### Available data

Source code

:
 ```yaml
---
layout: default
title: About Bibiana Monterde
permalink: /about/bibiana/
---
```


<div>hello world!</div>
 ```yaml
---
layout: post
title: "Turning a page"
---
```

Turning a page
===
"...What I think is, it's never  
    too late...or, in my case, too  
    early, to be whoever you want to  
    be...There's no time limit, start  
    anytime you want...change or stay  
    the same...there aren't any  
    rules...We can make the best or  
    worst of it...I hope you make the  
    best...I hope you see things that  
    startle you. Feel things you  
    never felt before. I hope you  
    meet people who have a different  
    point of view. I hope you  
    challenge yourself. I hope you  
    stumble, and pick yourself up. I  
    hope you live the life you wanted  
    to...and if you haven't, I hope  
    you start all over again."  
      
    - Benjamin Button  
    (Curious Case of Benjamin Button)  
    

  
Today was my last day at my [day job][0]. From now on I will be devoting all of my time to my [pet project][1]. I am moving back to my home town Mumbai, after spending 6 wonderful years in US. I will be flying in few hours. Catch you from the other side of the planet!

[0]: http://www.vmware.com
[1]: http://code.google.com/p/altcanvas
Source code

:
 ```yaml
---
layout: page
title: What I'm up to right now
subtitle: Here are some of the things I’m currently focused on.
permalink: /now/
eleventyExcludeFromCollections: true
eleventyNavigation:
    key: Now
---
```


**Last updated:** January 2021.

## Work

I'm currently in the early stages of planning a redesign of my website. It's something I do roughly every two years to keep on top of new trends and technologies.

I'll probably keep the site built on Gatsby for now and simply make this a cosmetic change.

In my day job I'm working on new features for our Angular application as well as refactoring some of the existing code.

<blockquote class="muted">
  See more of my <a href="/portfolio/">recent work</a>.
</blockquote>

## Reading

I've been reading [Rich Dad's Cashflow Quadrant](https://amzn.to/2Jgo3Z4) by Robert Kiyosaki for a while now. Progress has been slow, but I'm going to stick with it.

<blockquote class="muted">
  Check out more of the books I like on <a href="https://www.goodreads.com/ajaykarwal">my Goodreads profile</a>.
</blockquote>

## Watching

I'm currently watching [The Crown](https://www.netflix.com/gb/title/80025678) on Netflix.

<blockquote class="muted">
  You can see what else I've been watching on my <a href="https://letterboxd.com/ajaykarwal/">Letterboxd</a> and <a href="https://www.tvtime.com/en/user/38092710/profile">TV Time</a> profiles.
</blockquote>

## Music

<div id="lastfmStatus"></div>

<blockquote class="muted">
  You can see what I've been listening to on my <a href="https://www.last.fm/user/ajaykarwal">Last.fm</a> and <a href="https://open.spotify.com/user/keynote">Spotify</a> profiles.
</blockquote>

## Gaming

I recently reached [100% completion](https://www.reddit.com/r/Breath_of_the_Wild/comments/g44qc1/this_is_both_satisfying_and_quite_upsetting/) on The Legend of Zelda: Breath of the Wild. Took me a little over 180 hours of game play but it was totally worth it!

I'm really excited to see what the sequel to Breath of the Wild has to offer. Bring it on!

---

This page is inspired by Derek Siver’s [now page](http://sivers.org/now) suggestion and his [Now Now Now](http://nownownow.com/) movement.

######

Return each line of the listing that holds the string "currently".

● **Answer box**:
subtitle: Here are some of the things I’m currently focused on.
I'm currently in the early stages of planning a redesign of my website. It's something I do roughly every two years to keep on top of new trends and technologies.
I'm currently watching [The Crown](https://www.netflix.com/gb/title/80025678) on Netflix.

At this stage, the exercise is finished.